The competition, in which Pitt students were invited to submit an ‘I Voted’ button design was started, as Open Lab manager Aaron Graham said, to encourage students to vote.
“It’s popular at polling sites when people vote that they are given a sticker or a button that says ‘I Voted,’ so people have started to run these design contests over the past couple of years,” Graham said. “One of my student staff members proposed we run our own button contest. We figured it’s a fun intersection of art and design and figured that it would encourage people to vote as well as to come visit the lab.”
The student staff member Graham says the contest was started by V. White, a junior neuroscience student, who was inspired by an ‘I Voted’ sticker design contest held in Fulton County, New York in 2022, in which a playful spider design was crowned the winner. White wanted to create a space for Pitt students to express their own creativity and embody the “whimsy of the Pitt community” through button designs.

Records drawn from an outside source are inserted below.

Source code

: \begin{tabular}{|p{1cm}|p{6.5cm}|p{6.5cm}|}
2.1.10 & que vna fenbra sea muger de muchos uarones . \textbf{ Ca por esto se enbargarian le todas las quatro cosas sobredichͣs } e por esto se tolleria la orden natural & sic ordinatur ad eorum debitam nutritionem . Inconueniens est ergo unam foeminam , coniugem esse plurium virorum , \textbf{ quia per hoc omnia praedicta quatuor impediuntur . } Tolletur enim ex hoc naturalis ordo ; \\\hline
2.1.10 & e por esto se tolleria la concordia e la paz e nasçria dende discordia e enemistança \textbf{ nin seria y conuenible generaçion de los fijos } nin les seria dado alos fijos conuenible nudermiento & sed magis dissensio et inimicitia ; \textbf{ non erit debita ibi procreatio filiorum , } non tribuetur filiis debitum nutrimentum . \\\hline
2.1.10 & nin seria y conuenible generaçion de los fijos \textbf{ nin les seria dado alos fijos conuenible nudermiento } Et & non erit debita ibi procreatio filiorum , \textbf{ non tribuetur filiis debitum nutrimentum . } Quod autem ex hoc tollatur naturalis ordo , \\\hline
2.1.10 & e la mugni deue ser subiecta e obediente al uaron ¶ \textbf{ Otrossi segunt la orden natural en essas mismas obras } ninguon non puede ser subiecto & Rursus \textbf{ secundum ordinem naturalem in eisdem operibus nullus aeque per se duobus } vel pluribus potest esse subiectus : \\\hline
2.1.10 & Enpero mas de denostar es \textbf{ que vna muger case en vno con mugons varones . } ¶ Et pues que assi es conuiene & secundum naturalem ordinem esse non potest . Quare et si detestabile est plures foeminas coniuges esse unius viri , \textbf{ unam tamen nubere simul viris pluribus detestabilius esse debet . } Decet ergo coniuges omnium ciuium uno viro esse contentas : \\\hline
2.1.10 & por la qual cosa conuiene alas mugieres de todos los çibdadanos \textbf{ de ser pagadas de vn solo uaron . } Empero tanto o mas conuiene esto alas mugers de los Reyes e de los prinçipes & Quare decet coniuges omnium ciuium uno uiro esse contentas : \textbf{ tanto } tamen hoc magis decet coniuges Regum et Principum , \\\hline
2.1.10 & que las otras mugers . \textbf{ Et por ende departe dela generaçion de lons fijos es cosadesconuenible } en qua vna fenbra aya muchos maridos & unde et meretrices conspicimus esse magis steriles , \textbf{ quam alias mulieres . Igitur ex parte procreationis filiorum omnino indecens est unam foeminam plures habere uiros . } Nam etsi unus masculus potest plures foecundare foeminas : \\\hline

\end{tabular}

“I thought the contest would encourage some people to vote and bring some excitement about the election,” White said.
When the competition winner was announced on the morning of Tuesday, Nov. 5 on the Open Lab Instagram, students discovered that the winning design was not submitted by a Pitt student, but rather a Slippery Rock University student, sparking controversy. As this was a Pitt-sponsored event intended to be contained exclusively to the Pitt community, the Open Lab took action immediately declaring first-year electrical engineering student, Madison Kenney, the new and, as the lab felt, rightful winner of the competition in a follow up post. In the caption of this post, the Open Lab referred to the Slippery Rock student who infiltrated the competition as a “carpetbagger,” fueling debates as to whether this was an appropriate response in the comment section. This caption has since been removed and comments on the post have been deleted.
Members of the Slippery Rock community were not pleased with the Open Lab’s word choice in reference to the actions of the false winner, and they made these sentiments clear in the comment section of the lab’s post. It is for this reason, Graham said, that the original Instagram post caption has been removed.
“There was some confusion about the rules of the contest that maybe we didn’t make clear enough. At the end of the day we wanted to make sure that the button reflected the Pitt community, so we decided to go with the design that was designed by a Pitt Student,” Graham said. “After some playful back and forth in the comment section of our Instagram post, we decided it was detracting from the point of the contest which was to have a fun button that everyone at the University of Pittsburgh could enjoy.”
In response to the events that led up to her eventual win, Kenney is glad that the Open Lab decided to keep the competition exclusive to Pitt students.
“I think that the Open Lab made the right decision in excluding the Slippery Rock student,” Kenney said. “The contest was run by a Pitt organization for Pitt students, and it was just meant to be a fun activity.”
It was this desire to bring fun, lighthearted energy to a very serious election that inspired Kenney to submit a design for consideration in the contest. Her design, titled “Roc on a Rainbow,” features Roc the Panther in an American flag tee shirt riding a unicorn atop a rainbow.
“I thought the contest would be a fun way to get involved with voting on campus,” Kenney said. “I wanted to lighten it up a little bit, a lot of people are taking the election really seriously this year . . . I wanted to bring something a little more fun to it.”
In addition to bringing a positive energy to election season, Kenney feels that as a college student and first time voter herself, it is important to use her voice to encourage other students to get out and vote.
“It’s really important to have your voice heard from a young age,” Kenney said. “For a lot of college students this is their first time voting in a presidential election . . . even though it can seem like voting isn’t that big of a deal, a lot of young people have issues they really care about, so putting in their vote is super important in making sure their voice is heard.”
The Open Lab hopes that this competition will encourage more students to come in and take advantage of their services.
”We want people to come visit the lab so they can see all the awesome things they can do here for free,” Graham said.
Even as the competition faced a controversial start, the Open Lab still had a number of students turn out for the making of Kenney’s ‘Roc on a Rainbow’ design on Nov. 5, with over 50 students signing in to create their own election day memento.